=== What is required ===
The answer must be an exact transcription of the lines below from the first through the one containing "## How did I create this blog? (Part 1)", with the pictures left out; please add nothing else.

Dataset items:
════
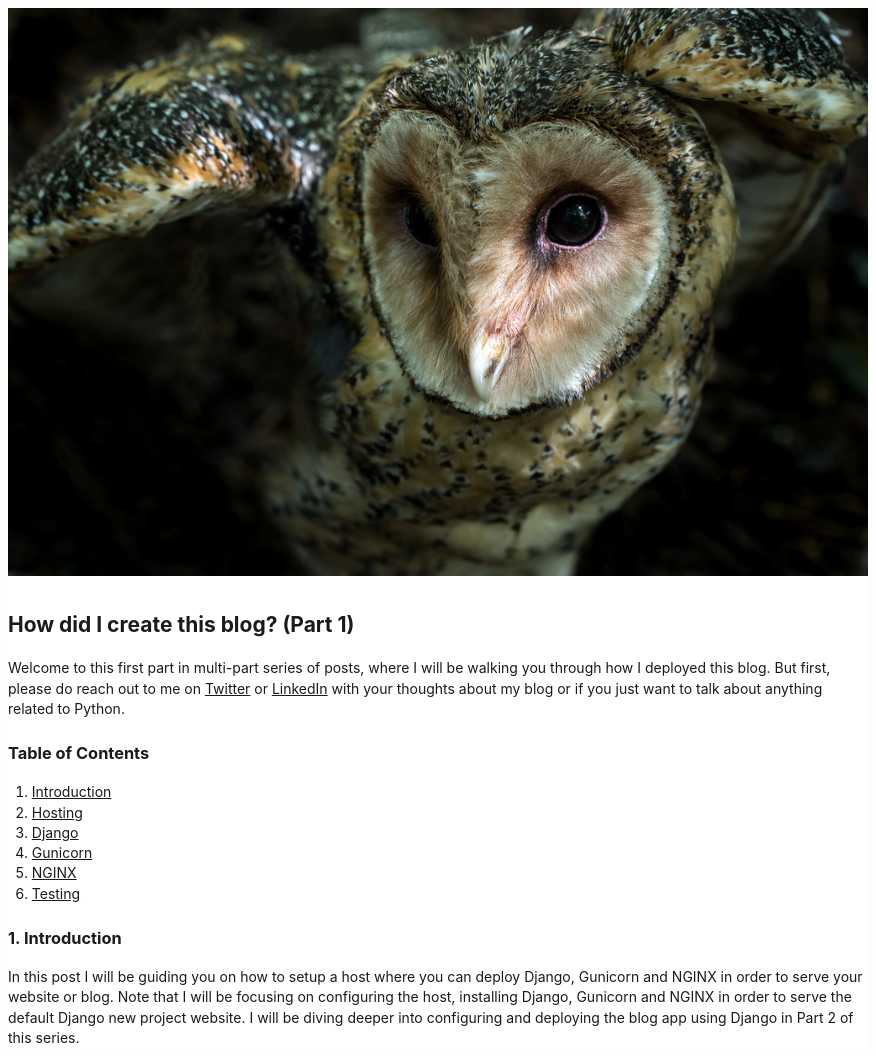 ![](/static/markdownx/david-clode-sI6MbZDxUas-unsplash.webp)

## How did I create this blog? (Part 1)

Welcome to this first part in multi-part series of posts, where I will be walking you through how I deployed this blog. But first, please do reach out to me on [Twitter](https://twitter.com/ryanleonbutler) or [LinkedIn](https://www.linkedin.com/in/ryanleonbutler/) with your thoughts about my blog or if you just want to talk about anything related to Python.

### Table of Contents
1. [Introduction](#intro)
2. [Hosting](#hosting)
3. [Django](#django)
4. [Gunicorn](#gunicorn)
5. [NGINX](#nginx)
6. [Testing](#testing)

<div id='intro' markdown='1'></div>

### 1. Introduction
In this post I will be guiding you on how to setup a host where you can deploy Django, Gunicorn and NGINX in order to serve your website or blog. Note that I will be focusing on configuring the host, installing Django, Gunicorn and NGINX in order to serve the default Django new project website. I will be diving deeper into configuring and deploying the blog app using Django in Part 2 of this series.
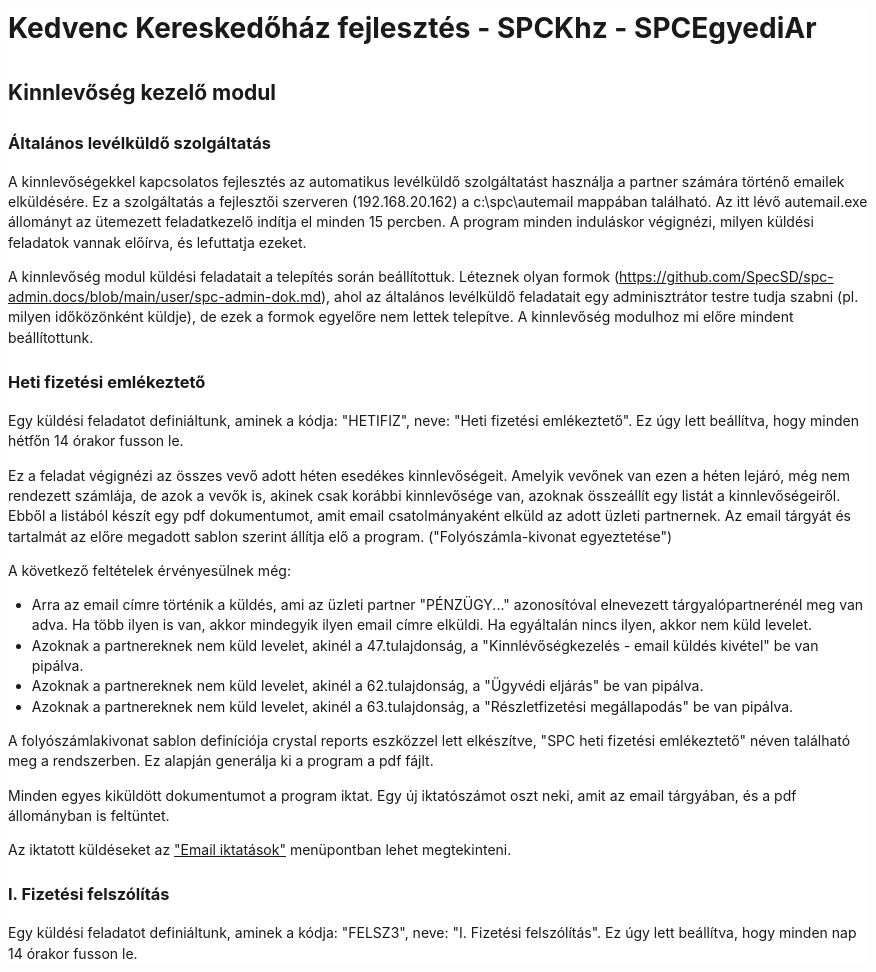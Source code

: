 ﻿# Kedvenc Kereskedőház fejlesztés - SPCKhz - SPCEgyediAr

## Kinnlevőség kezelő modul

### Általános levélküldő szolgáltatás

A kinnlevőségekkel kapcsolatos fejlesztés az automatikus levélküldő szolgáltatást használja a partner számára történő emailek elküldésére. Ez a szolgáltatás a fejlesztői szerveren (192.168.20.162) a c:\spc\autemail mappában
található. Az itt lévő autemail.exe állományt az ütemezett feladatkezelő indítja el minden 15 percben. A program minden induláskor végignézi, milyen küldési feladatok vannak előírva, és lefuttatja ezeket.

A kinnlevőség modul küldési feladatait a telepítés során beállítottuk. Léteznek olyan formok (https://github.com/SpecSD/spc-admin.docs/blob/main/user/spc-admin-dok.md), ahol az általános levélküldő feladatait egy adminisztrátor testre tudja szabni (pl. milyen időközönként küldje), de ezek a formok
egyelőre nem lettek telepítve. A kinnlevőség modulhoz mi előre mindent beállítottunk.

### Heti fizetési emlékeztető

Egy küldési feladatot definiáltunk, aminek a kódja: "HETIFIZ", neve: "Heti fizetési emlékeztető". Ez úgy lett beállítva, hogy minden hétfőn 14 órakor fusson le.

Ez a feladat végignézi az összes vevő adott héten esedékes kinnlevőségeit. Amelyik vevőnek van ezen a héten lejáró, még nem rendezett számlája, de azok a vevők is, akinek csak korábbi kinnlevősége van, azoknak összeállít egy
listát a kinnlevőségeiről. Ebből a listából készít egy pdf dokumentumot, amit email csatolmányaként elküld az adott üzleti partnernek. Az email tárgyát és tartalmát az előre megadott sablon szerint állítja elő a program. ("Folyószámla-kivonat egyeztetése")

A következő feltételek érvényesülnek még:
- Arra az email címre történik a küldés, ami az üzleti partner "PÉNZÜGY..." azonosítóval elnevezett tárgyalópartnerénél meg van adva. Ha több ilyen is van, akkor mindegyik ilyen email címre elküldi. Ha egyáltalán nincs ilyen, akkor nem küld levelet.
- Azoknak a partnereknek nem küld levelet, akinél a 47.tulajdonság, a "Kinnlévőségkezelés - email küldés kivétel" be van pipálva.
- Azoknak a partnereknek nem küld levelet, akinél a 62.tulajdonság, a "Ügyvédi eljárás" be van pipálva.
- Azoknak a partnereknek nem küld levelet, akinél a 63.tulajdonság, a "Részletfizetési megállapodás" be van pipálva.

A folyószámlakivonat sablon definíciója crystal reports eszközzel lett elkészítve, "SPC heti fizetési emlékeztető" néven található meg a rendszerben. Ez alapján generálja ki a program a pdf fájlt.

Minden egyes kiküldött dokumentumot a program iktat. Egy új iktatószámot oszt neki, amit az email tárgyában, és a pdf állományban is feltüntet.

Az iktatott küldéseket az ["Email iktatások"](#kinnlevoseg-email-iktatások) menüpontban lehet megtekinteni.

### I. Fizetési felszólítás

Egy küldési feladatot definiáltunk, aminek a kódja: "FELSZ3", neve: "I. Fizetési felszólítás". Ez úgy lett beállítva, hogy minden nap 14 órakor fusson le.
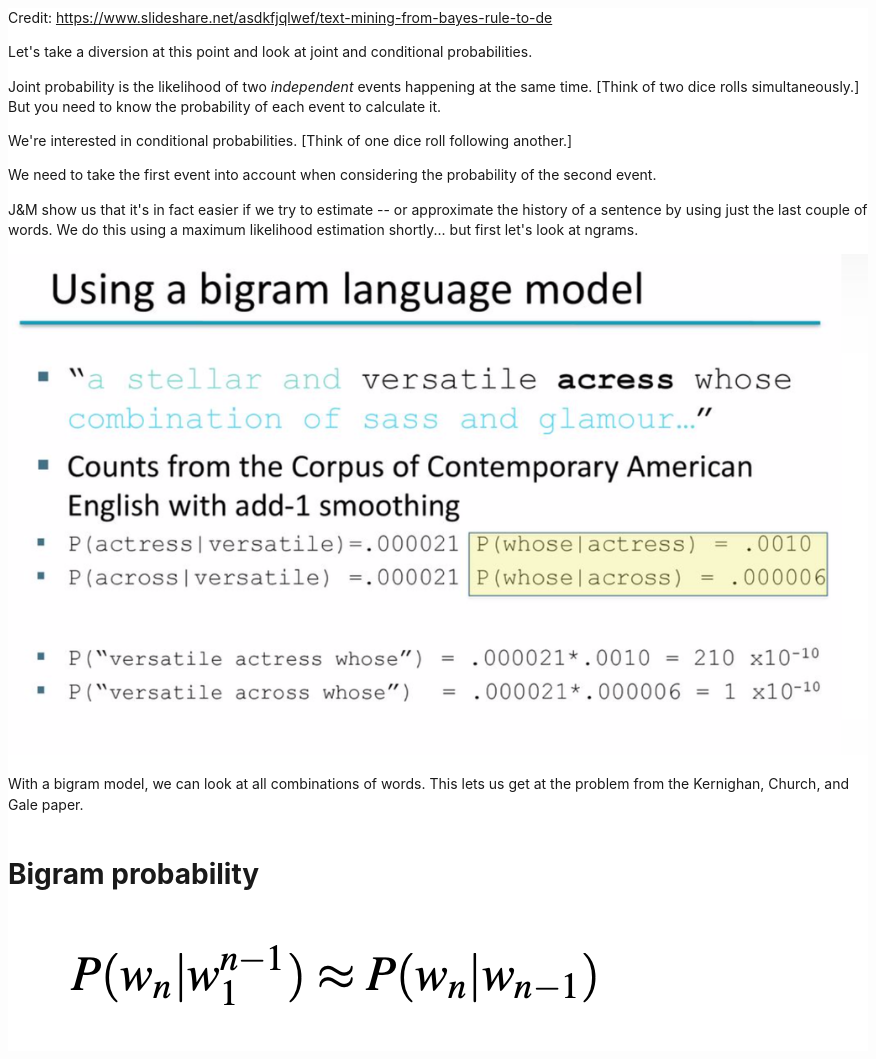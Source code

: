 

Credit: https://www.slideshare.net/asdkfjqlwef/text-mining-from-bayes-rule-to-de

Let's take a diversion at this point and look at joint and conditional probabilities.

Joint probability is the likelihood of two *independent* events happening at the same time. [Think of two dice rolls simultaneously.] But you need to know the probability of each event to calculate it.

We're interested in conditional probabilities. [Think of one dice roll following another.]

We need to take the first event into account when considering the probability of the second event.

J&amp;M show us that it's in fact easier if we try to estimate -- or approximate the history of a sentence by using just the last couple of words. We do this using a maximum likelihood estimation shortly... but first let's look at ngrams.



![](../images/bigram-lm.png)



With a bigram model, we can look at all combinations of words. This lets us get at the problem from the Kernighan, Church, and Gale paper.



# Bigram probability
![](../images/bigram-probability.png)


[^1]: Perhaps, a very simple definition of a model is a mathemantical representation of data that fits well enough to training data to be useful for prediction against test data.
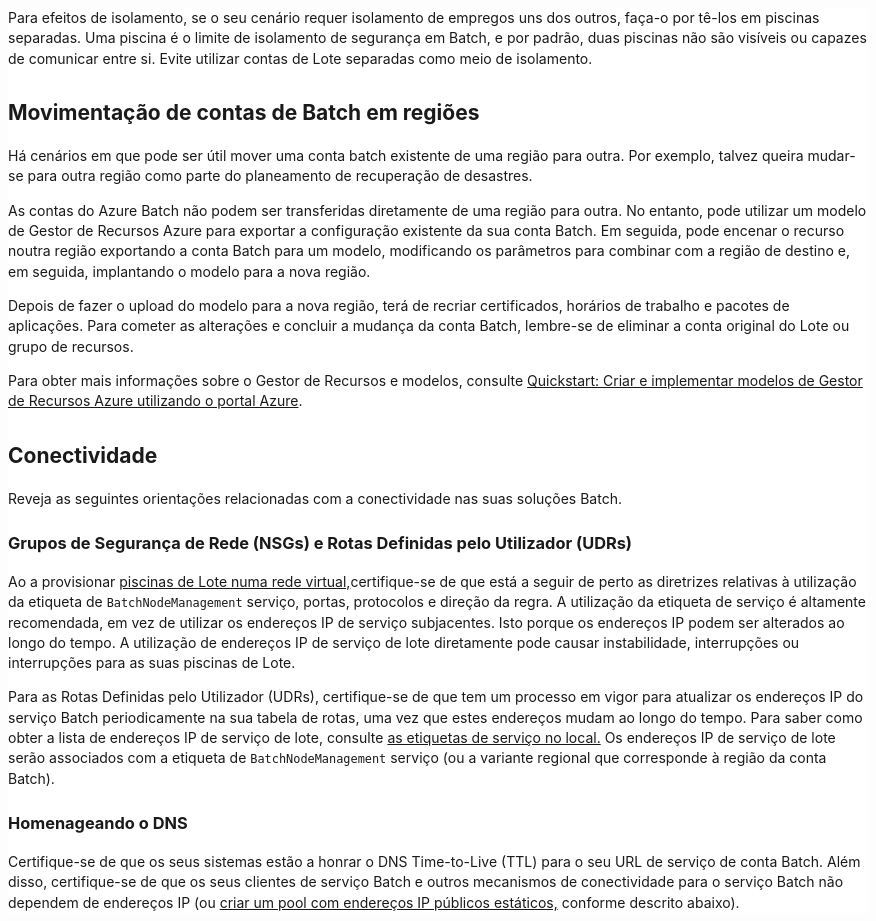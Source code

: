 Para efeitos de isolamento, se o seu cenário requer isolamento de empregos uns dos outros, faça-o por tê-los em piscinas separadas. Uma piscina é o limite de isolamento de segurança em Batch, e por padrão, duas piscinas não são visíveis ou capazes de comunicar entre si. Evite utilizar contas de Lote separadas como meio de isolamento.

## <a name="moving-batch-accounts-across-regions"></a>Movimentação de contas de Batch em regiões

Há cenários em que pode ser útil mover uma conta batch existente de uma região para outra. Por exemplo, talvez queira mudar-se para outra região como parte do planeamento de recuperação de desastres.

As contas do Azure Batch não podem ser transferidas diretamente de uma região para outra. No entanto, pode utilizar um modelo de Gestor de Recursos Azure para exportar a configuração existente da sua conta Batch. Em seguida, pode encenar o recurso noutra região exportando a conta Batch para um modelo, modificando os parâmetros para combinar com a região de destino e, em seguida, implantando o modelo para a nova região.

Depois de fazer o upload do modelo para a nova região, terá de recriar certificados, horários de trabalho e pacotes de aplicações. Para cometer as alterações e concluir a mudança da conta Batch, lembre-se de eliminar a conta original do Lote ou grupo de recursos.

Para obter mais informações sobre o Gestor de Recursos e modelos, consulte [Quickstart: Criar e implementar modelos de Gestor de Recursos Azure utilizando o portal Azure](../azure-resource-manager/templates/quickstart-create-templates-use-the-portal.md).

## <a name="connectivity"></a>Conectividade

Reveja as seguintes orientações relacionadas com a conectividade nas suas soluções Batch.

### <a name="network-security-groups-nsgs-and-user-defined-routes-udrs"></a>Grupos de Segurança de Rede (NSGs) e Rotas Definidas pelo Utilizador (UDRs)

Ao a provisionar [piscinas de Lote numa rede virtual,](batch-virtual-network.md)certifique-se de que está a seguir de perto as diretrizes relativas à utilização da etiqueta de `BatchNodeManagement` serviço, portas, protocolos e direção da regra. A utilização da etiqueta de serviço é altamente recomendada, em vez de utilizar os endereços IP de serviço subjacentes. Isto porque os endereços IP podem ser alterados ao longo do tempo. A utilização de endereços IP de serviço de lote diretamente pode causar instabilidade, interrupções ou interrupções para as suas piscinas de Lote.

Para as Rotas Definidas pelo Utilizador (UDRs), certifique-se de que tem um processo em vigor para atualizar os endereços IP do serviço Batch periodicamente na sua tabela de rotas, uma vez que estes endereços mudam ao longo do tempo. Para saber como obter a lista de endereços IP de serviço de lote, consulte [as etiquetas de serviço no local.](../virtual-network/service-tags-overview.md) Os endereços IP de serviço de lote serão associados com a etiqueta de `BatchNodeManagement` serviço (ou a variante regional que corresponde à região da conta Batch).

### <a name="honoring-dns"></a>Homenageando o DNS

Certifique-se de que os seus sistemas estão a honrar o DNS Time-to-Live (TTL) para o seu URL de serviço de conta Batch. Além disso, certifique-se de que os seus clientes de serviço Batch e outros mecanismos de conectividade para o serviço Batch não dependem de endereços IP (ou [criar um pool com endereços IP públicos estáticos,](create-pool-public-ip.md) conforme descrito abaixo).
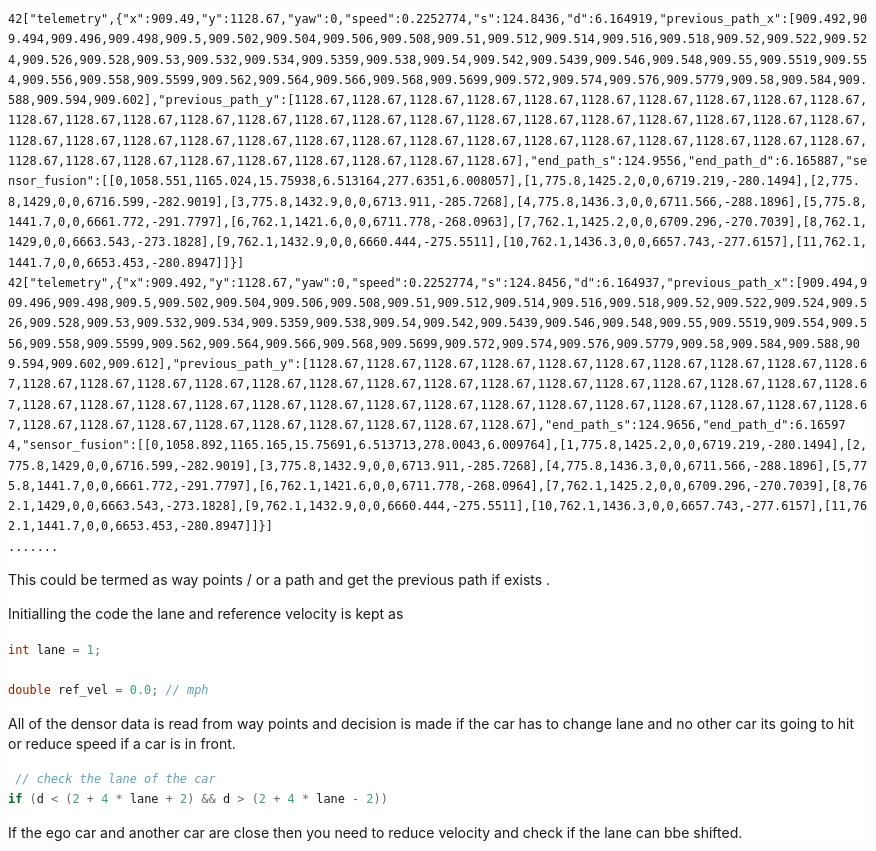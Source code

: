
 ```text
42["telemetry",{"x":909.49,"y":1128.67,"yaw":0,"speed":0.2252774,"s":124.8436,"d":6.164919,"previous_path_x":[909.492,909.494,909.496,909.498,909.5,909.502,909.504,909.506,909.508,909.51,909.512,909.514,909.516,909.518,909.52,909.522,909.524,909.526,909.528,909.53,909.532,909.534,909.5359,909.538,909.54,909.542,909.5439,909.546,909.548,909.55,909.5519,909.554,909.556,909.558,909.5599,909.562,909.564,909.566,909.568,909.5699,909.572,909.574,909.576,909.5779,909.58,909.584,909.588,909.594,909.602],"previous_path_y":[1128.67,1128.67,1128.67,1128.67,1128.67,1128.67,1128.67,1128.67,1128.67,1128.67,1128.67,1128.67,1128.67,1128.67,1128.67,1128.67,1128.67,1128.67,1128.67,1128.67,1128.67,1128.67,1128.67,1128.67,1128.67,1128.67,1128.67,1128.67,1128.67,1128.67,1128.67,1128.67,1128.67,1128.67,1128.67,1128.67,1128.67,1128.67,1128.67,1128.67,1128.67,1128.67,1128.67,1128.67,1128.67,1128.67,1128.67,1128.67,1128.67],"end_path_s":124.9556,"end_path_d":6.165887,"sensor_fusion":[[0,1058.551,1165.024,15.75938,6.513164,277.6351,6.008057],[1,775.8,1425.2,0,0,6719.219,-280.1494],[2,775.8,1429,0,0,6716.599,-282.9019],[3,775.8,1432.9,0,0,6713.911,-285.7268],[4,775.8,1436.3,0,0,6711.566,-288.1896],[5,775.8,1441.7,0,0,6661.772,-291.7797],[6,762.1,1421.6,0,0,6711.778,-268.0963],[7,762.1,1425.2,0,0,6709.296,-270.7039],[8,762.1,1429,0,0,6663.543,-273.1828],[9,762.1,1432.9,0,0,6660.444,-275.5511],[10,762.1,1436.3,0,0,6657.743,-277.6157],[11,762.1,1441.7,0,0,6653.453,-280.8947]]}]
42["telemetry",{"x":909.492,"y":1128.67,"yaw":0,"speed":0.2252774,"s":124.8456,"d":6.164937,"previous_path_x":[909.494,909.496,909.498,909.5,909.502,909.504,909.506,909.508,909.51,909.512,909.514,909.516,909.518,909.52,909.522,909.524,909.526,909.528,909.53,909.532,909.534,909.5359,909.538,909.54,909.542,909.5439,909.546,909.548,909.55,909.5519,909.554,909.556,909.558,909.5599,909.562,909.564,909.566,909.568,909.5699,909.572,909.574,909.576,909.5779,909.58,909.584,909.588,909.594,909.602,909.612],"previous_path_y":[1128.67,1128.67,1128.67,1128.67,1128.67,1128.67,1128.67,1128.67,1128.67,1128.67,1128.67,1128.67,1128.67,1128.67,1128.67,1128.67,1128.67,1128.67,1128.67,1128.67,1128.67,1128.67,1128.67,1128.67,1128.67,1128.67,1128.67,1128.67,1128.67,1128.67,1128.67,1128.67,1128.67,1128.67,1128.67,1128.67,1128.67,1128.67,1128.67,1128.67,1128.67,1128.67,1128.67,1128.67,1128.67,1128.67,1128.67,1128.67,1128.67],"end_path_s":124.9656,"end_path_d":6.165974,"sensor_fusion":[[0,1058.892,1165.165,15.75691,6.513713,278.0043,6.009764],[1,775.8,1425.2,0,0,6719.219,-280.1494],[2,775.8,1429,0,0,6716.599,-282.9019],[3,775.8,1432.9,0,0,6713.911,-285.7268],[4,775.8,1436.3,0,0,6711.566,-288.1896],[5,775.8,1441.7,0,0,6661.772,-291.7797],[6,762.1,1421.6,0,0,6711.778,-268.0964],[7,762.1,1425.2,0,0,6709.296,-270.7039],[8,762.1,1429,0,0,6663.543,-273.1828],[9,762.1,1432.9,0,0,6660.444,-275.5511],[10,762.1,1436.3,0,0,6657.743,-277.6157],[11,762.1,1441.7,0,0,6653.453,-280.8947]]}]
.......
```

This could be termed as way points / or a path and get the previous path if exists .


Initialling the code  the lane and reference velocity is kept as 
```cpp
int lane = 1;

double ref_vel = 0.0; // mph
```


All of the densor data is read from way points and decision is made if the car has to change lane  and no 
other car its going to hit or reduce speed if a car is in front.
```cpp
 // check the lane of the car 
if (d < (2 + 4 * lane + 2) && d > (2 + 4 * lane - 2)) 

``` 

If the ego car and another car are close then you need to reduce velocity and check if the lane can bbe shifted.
════
=== The completed task ===
 ![](/static/markdownx/david-clode-sI6MbZDxUas-unsplash.webp)

## How did I create this blog? (Part 1)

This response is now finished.